***** Entries provided
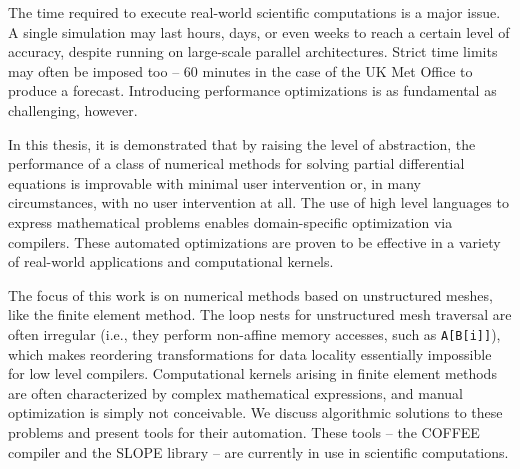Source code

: The time required to execute real-world scientific computations is a major issue. A single simulation may last hours, days, or even weeks to reach a certain level of accuracy, despite running on large-scale parallel architectures. Strict time limits may often be imposed too -- 60 minutes in the case of the UK Met Office to produce a forecast. Introducing performance optimizations is as fundamental as challenging, however. 

In this thesis, it is demonstrated that by raising the level of abstraction, the performance of a class of numerical methods for solving partial differential equations is improvable with minimal user intervention or, in many circumstances, with no user intervention at all. The use of high level languages to express mathematical problems enables domain-specific optimization via compilers. These automated optimizations are proven to be effective in a variety of real-world applications and computational kernels.

The focus of this work is on numerical methods based on unstructured meshes, like the finite element method. The loop nests for unstructured mesh traversal are often irregular (i.e., they perform non-affine memory accesses, such as {\tt A[B[i]]}), which makes reordering transformations for data locality essentially impossible for low level compilers. Computational kernels arising in finite element methods are often characterized by complex mathematical expressions, and manual optimization is simply not conceivable. We discuss algorithmic solutions to these problems and present tools for their automation. These tools -- the COFFEE compiler and the SLOPE library -- are currently in use in scientific computations.


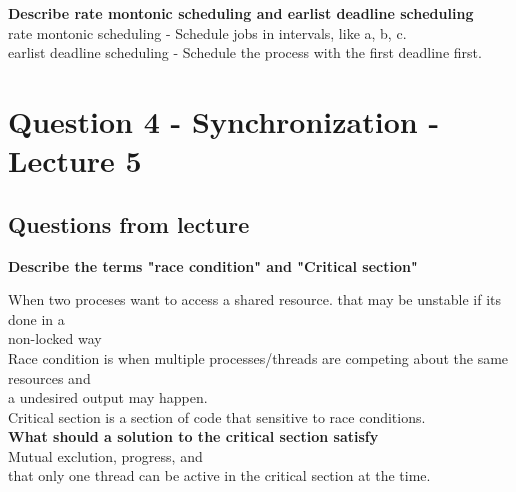 \documentclass[a4paper,10pt,titlepage]{report}
\begin{document}
\textbf{Describe rate montonic scheduling and earlist deadline scheduling\\}
\hspace{10mm} rate montonic scheduling - Schedule jobs in intervals, like a, b, c.\\
\hspace{10mm} earlist deadline scheduling - Schedule the process with the first deadline first.\\

\newpage
\section{Question 4 - Synchronization - Lecture 5}

\subsection{Questions from lecture}

\textbf{Describe the terms "race condition" and "Critical section"\\}

\hspace{10mm} When two proceses want to access a shared resource. that may be unstable if its done in a \\ \hspace{10mm} non-locked way\\
\hspace{10mm} 
Race condition is when multiple processes/threads are competing about the same resources and \\ \hspace{10mm}  a undesired output may happen. \\ \vspace{5mm}
\hspace{10mm}  Critical section is a section of code that sensitive to race conditions.\\



\textbf{What should a solution to the critical section satisfy \\}
\hspace{10mm}  Mutual exclution, progress, and \\
\hspace{10mm}  that only one thread can be active in the critical section at the time. \\\vspace{5mm}
\end{document}
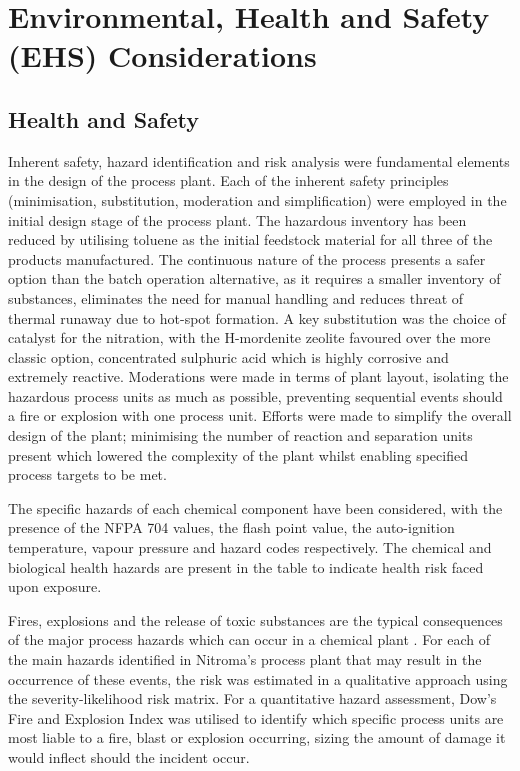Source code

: \section{Environmental, Health and Safety (EHS) Considerations}
\label{sec:ehs}


\subsection{Health and Safety}

Inherent safety, hazard identification and risk analysis were fundamental elements in the design of the process plant. Each of the inherent safety principles (minimisation, substitution, moderation and simplification) were employed in the initial design stage of the process plant. The hazardous inventory has been reduced by utilising toluene as the initial feedstock material for all three of the products manufactured. The continuous nature of the process presents a safer option than the batch operation alternative, as it requires a smaller inventory of substances, eliminates the need for manual handling and reduces threat of thermal runaway due to hot-spot formation. A key substitution was the choice of catalyst for the nitration, with the H-mordenite zeolite favoured over the more classic option, concentrated sulphuric acid which is highly corrosive and extremely reactive. Moderations were made in terms of plant layout, isolating the hazardous process units as much as possible, preventing sequential events should a fire or explosion with one process unit. Efforts were made to simplify the overall design of the plant; minimising the number of reaction and separation units present which lowered the complexity of the plant whilst enabling specified process targets to be met. 

The specific hazards of each chemical component have been considered, with the presence of the NFPA 704 values, the flash point value, the auto-ignition temperature, vapour pressure and hazard codes respectively. The chemical and biological health hazards are present in the table to indicate health risk faced upon exposure.  

Fires, explosions and the release of toxic substances are the typical consequences of the major process hazards which can occur in a chemical plant \cite{mannan_lees_2012}. For each of the main hazards identified in Nitroma's process plant that may result in the occurrence of these events, the risk was estimated in a qualitative approach using the severity-likelihood risk matrix. For a quantitative hazard assessment, Dow's Fire and Explosion Index was utilised to identify which specific process units are most liable to  a fire, blast or explosion occurring, sizing the amount of damage it would inflect should the incident occur. 

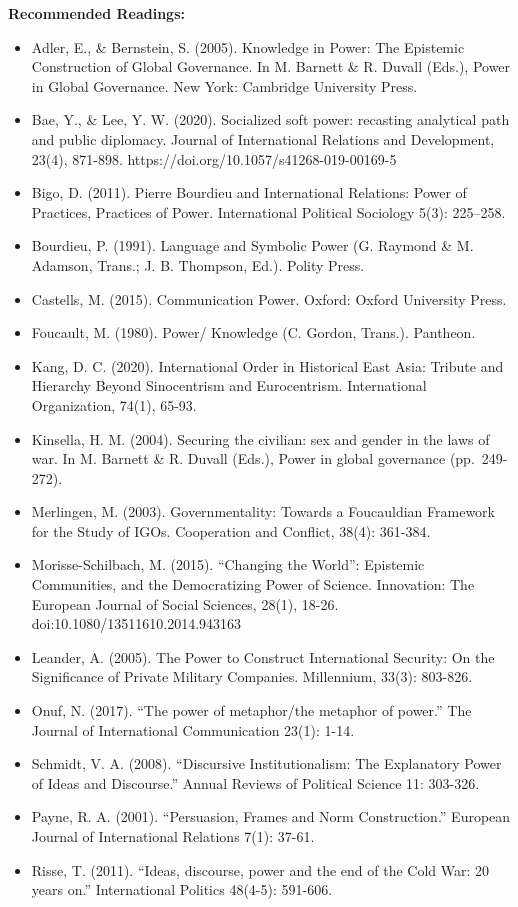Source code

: \documentclass[
  letterpaper,
  DIV=11,
  numbers=noendperiod]{scrartcl}
\providecommand{\tightlist}{%
  \setlength{\itemsep}{0pt}\setlength{\parskip}{0pt}}\usepackage{longtable,booktabs,array}
\begin{document}
\textbf{Recommended Readings:}

\begin{itemize}
\tightlist
\item
  Adler, E., \& Bernstein, S. (2005). Knowledge in Power: The Epistemic
  Construction of Global Governance. In M. Barnett \& R. Duvall (Eds.),
  Power in Global Governance. New York: Cambridge University Press.
\item
  Bae, Y., \& Lee, Y. W. (2020). Socialized soft power: recasting
  analytical path and public diplomacy. Journal of International
  Relations and Development, 23(4), 871-898.
  https://doi.org/10.1057/s41268-019-00169-5
\item
  Bigo, D. (2011). Pierre Bourdieu and International Relations: Power of
  Practices, Practices of Power. International Political Sociology 5(3):
  225--258.
\item
  Bourdieu, P. (1991). Language and Symbolic Power (G. Raymond \& M.
  Adamson, Trans.; J. B. Thompson, Ed.). Polity Press.
\item
  Castells, M. (2015). Communication Power. Oxford: Oxford University
  Press.
\item
  Foucault, M. (1980). Power/ Knowledge (C. Gordon, Trans.). Pantheon.
\item
  Kang, D. C. (2020). International Order in Historical East Asia:
  Tribute and Hierarchy Beyond Sinocentrism and Eurocentrism.
  International Organization, 74(1), 65-93.
\item
  Kinsella, H. M. (2004). Securing the civilian: sex and gender in the
  laws of war. In M. Barnett \& R. Duvall (Eds.), Power in global
  governance (pp.~249-272).
\item
  Merlingen, M. (2003). Governmentality: Towards a Foucauldian Framework
  for the Study of IGOs. Cooperation and Conflict, 38(4): 361-384.
\item
  Morisse-Schilbach, M. (2015). ``Changing the World'': Epistemic
  Communities, and the Democratizing Power of Science. Innovation: The
  European Journal of Social Sciences, 28(1), 18-26.
  doi:10.1080/13511610.2014.943163
\item
  Leander, A. (2005). The Power to Construct International Security: On
  the Significance of Private Military Companies. Millennium, 33(3):
  803-826.
\item
  Onuf, N. (2017). ``The power of metaphor/the metaphor of power.'' The
  Journal of International Communication 23(1): 1-14.
\item
  Schmidt, V. A. (2008). ``Discursive Institutionalism: The Explanatory
  Power of Ideas and Discourse.'' Annual Reviews of Political Science
  11: 303-326.
\item
  Payne, R. A. (2001). ``Persuasion, Frames and Norm Construction.''
  European Journal of International Relations 7(1): 37-61.
\item
  Risse, T. (2011). ``Ideas, discourse, power and the end of the Cold
  War: 20 years on.'' International Politics 48(4-5): 591-606.
\end{itemize}
\end{document}
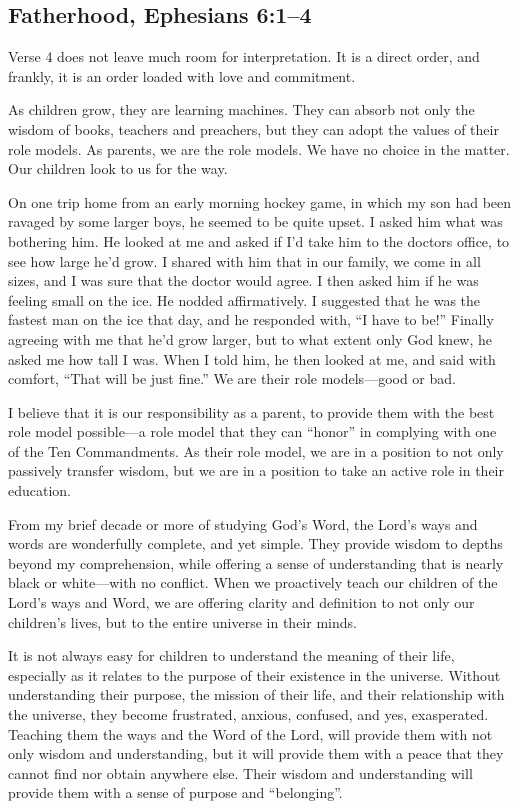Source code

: \documentclass[12pt]{memoir}
\begin{document}
\subsection[Fatherhood]{Fatherhood, Ephesians 6:1--4}

Verse 4 does not leave much room for interpretation. It is a direct
order, and frankly, it is an order loaded with love and commitment.

As children grow, they are learning machines. They can absorb not
only the wisdom of books, teachers and preachers, but they can adopt
the values of their role models. As parents, we are the role models.
We have no choice in the matter. Our children look to us for the way.

On one trip home from an early morning hockey game, in which my son
had been ravaged by some larger boys, he seemed to be quite upset.
I asked him what was bothering him. He looked at me and asked if I'd
take him to the doctors office, to see how large he'd grow. I shared
with him that in our family, we come in all sizes, and I was sure
that the doctor would agree. I then asked him if he was feeling small
on the ice. He nodded affirmatively. I suggested that he was the fastest
man on the ice that day, and he responded with, ``I have to be!''
Finally agreeing with me that he'd grow larger, but to what extent
only God knew, he asked me how tall I was. When I told him, he then
looked at me, and said with comfort, ``That will be just fine.''
We are their role models---good or bad.

I believe that it is our responsibility as a parent, to provide them
with the best role model possible---a role model that they can ``honor''
in complying with one of the Ten Commandments. As their role model,
we are in a position to not only passively transfer wisdom, but we
are in a position to take an active role in their education.

From my brief decade or more of studying God's Word, the Lord's ways
and words are wonderfully complete, and yet simple. They provide wisdom
to depths beyond my comprehension, while offering a sense of understanding
that is nearly black or white---with no conflict. When we proactively
teach our children of the Lord's ways and Word, we are offering clarity
and definition to not only our children's lives, but to the entire
universe in their minds.

It is not always easy for children to understand the meaning of their
life, especially as it relates to the purpose of their existence in
the universe. Without understanding their purpose, the mission of
their life, and their relationship with the universe, they become
frustrated, anxious, confused, and yes, exasperated. Teaching them
the ways and the Word of the Lord, will provide them with not only
wisdom and understanding, but it will provide them with a peace that
they cannot find nor obtain anywhere else. Their wisdom and understanding
will provide them with a sense of purpose and ``belonging''.
\end{document}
**********
* _Your assignment_
Scan the material for the string "International". Copy each line where it appears.

* _Answer for this exercise_
  analytical path and public diplomacy. Journal of International
  Bigo, D. (2011). Pierre Bourdieu and International Relations: Power of
  Practices, Practices of Power. International Political Sociology 5(3):
  Kang, D. C. (2020). International Order in Historical East Asia:
  International Organization, 74(1), 65-93.
  Leander, A. (2005). The Power to Construct International Security: On
  Journal of International Communication 23(1): 1-14.
  European Journal of International Relations 7(1): 37-61.
  War: 20 years on.'' International Politics 48(4-5): 591-606.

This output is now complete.